Pnina Reichman
Born in Germany, 1947
Lives and works in Tel Aviv
Pnina Reichman chose the model for Gustave Courbet's The Origin of the World - who until recently remained anonymous - as a representative of all those nameless women who served as objects of desire, playing the only role once reserved for women in the art world: models and muses. Twenty-six small scans of The Origin of the World (like the 26 letters of the alphabet) are scattered throughout the exhibition space in an attempt to give voice to the silent figures subjected to the viewer's gaze. The small scale of these images invites the viewer to draw close to them, as if reconstructing a voyeuristic experience; at the same time, however, the letters covering the woman's painted body repel the viewer's invasive presence, coming together to reject the possibility of being accosted by a violent, penetrating gaze.
Joanna "Jo" Hiffernan
1843, Ireland
ca. 1903, place of death unknown
Little is known about Joanna ("Jo") Hiffernan, who was likely the model for Gustave Courbet's renowned painting The Origin of the World.
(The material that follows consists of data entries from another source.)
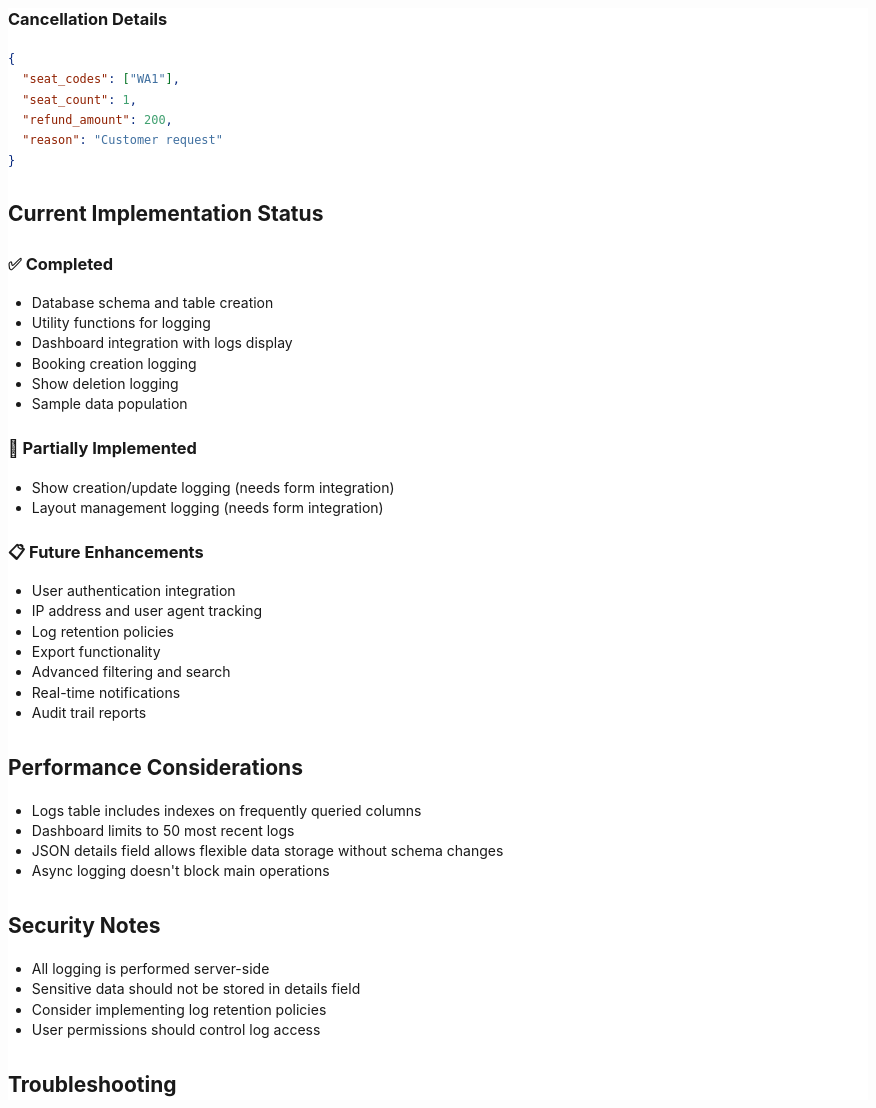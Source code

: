 ### Cancellation Details
```json
{
  "seat_codes": ["WA1"],
  "seat_count": 1,
  "refund_amount": 200,
  "reason": "Customer request"
}
```

## Current Implementation Status

### ✅ Completed
- Database schema and table creation
- Utility functions for logging
- Dashboard integration with logs display
- Booking creation logging
- Show deletion logging
- Sample data population

### 🔄 Partially Implemented
- Show creation/update logging (needs form integration)
- Layout management logging (needs form integration)

### 📋 Future Enhancements
- User authentication integration
- IP address and user agent tracking
- Log retention policies
- Export functionality
- Advanced filtering and search
- Real-time notifications
- Audit trail reports

## Performance Considerations

- Logs table includes indexes on frequently queried columns
- Dashboard limits to 50 most recent logs
- JSON details field allows flexible data storage without schema changes
- Async logging doesn't block main operations

## Security Notes

- All logging is performed server-side
- Sensitive data should not be stored in details field
- Consider implementing log retention policies
- User permissions should control log access

## Troubleshooting
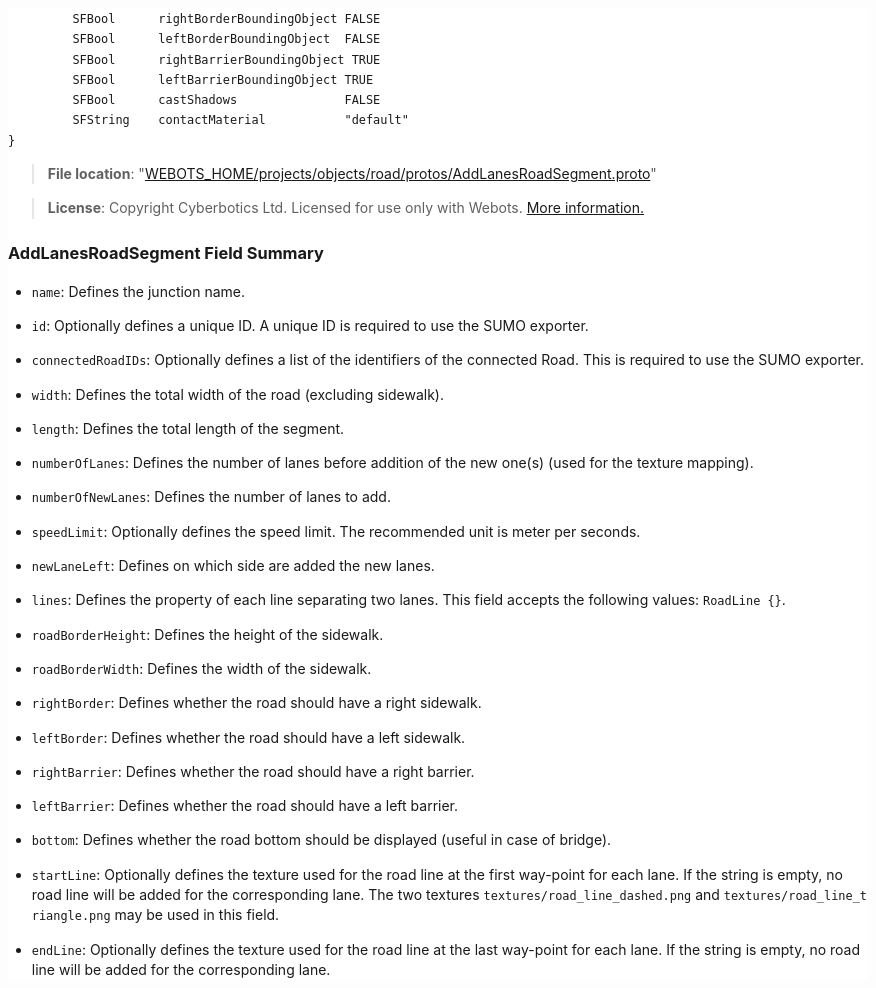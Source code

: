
 ```
         SFBool      rightBorderBoundingObject FALSE
         SFBool      leftBorderBoundingObject  FALSE
         SFBool      rightBarrierBoundingObject TRUE
         SFBool      leftBarrierBoundingObject TRUE
         SFBool      castShadows               FALSE
         SFString    contactMaterial           "default"
}
```

> **File location**: "[WEBOTS\_HOME/projects/objects/road/protos/AddLanesRoadSegment.proto](https://github.com/cyberbotics/webots/tree/master/projects/objects/road/protos/AddLanesRoadSegment.proto)"

> **License**: Copyright Cyberbotics Ltd. Licensed for use only with Webots.
[More information.](https://cyberbotics.com/webots_assets_license)

### AddLanesRoadSegment Field Summary

- `name`: Defines the junction name.

- `id`: Optionally defines a unique ID. A unique ID is required to use the SUMO exporter.

- `connectedRoadIDs`: Optionally defines a list of the identifiers of the connected Road. This is required to use the SUMO exporter.

- `width`: Defines the total width of the road (excluding sidewalk).

- `length`: Defines the total length of the segment.

- `numberOfLanes`: Defines the number of lanes before addition of the new one(s) (used for the texture mapping).

- `numberOfNewLanes`: Defines the number of lanes to add.

- `speedLimit`: Optionally defines the speed limit. The recommended unit is meter per seconds.

- `newLaneLeft`: Defines on which side are added the new lanes.

- `lines`: Defines the property of each line separating two lanes. This field accepts the following values: `RoadLine {}`.

- `roadBorderHeight`: Defines the height of the sidewalk.

- `roadBorderWidth`: Defines the width of the sidewalk.

- `rightBorder`: Defines whether the road should have a right sidewalk.

- `leftBorder`: Defines whether the road should have a left sidewalk.

- `rightBarrier`: Defines whether the road should have a right barrier.

- `leftBarrier`: Defines whether the road should have a left barrier.

- `bottom`: Defines whether the road bottom should be displayed (useful in case of bridge).

- `startLine`: Optionally defines the texture used for the road line at the first way-point for each lane. If the string is empty, no road line will be added for the corresponding lane. The two textures `textures/road_line_dashed.png` and `textures/road_line_triangle.png` may be used in this field.

- `endLine`: Optionally defines the texture used for the road line at the last way-point for each lane. If the string is empty, no road line will be added for the corresponding lane.
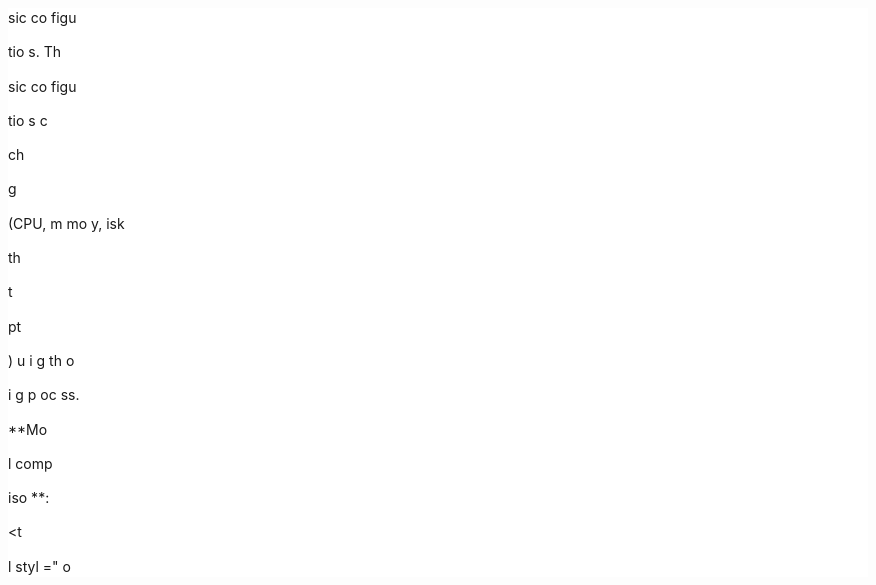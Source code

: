 sic co
figu

tio
s. Th
 

sic co
figu

tio
s c

 

 ch

g

 (CPU, m
mo
y, 
isk 


 
th



t 


pt

) 
u
i
g th
 o



i
g p
oc
ss.

**Mo

l comp

iso
**:

<t

l
 styl
="
o


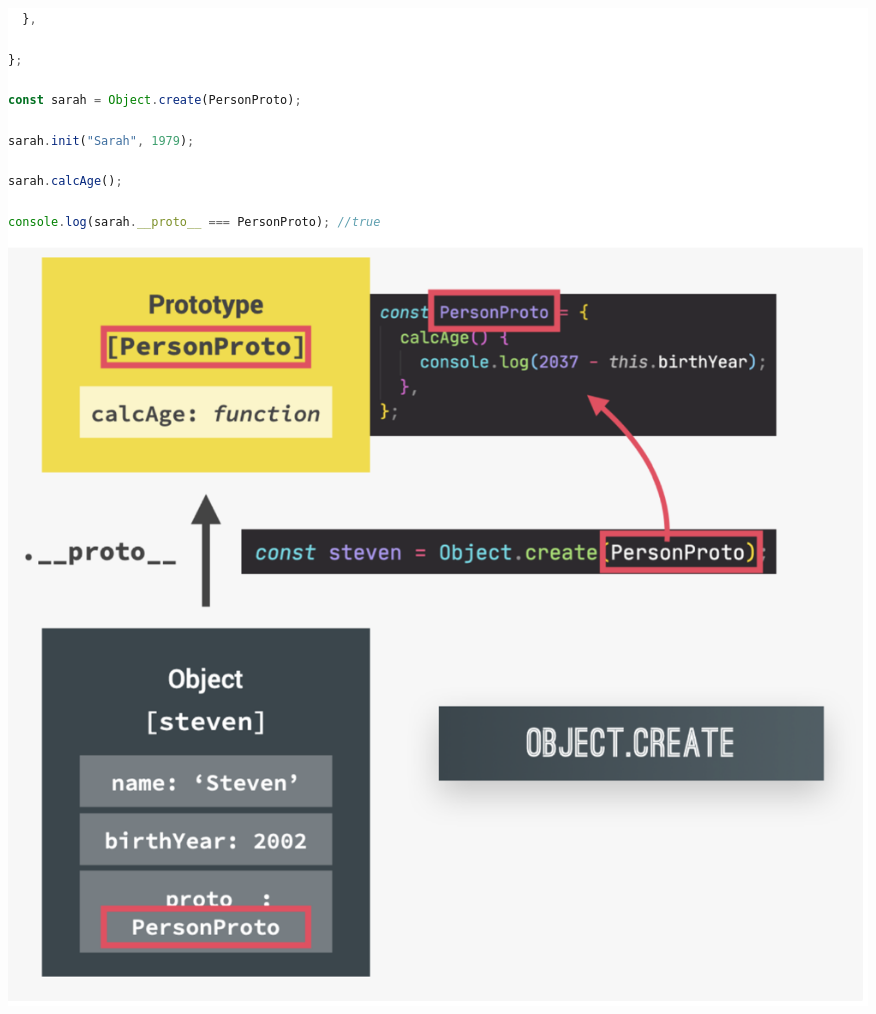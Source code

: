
 ```js
  },

};

const sarah = Object.create(PersonProto);

sarah.init("Sarah", 1979);

sarah.calcAge();

console.log(sarah.__proto__ === PersonProto); //true
```

![object.create](../assets/object-create.png)
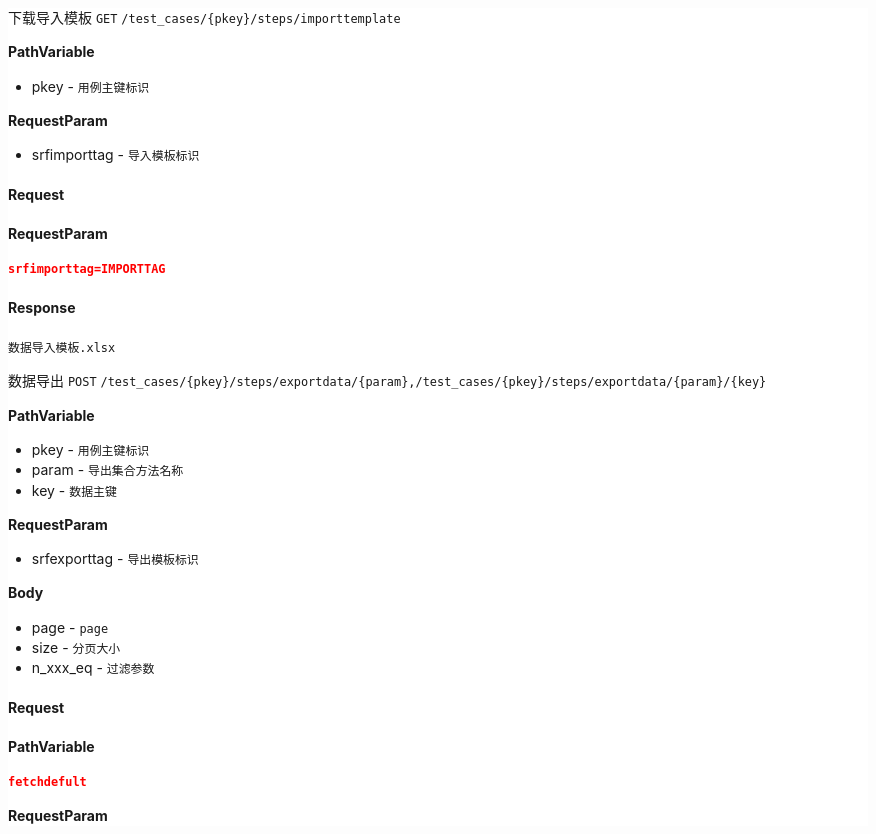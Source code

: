 




下载导入模板 `GET` `/test_cases/{pkey}/steps/importtemplate`

<p class="panel-title"><b>PathVariable</b></p>

* pkey - `用例主键标识`

<p class="panel-title"><b>RequestParam</b></p>

* srfimporttag - `导入模板标识`




#### **Request**

<p class="panel-title"><b>RequestParam</b></p>

```json
srfimporttag=IMPORTTAG
```

#### **Response**
```file
数据导入模板.xlsx
```





数据导出 `POST` `/test_cases/{pkey}/steps/exportdata/{param},/test_cases/{pkey}/steps/exportdata/{param}/{key}`

<p class="panel-title"><b>PathVariable</b></p>

* pkey - `用例主键标识`
* param - `导出集合方法名称`
* key - `数据主键`

<p class="panel-title"><b>RequestParam</b></p>

* srfexporttag - `导出模板标识`

<p class="panel-title"><b>Body</b></p>

* page - `page`
* size - `分页大小`
* n_xxx_eq - `过滤参数`




#### **Request**

<p class="panel-title"><b>PathVariable</b></p>

```json
fetchdefult
```

<p class="panel-title"><b>RequestParam</b></p>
In 1866 Courbet painted the torso of a naked woman with outspread legs, whose head is not included in the composition, and titled this small painting (oil on canvas, 46x55 cm). "The Origin of the World". It was commissioned by Khalil Bey, a Turkish diplomat and the Ottoman Empire's former ambassador in Athens and in St. Petersburg. For many years, this painting was inaccessible to the general public. It is now in the collection of the Mus×™e d'Orsay in Paris.
In 2010, a French art connoisseur purchased an unsigned oil painting of a woman's head in a Parisian antique shop. He sent the painting to be examined at the Gustave Courbet Institute, where experts determined that the painting was indeed by Courbet, and that it portrayed the head of Joanna Hiffernan. It was identified as the top part of The Origin of the World, which was cropped for reasons that can only be speculated upon.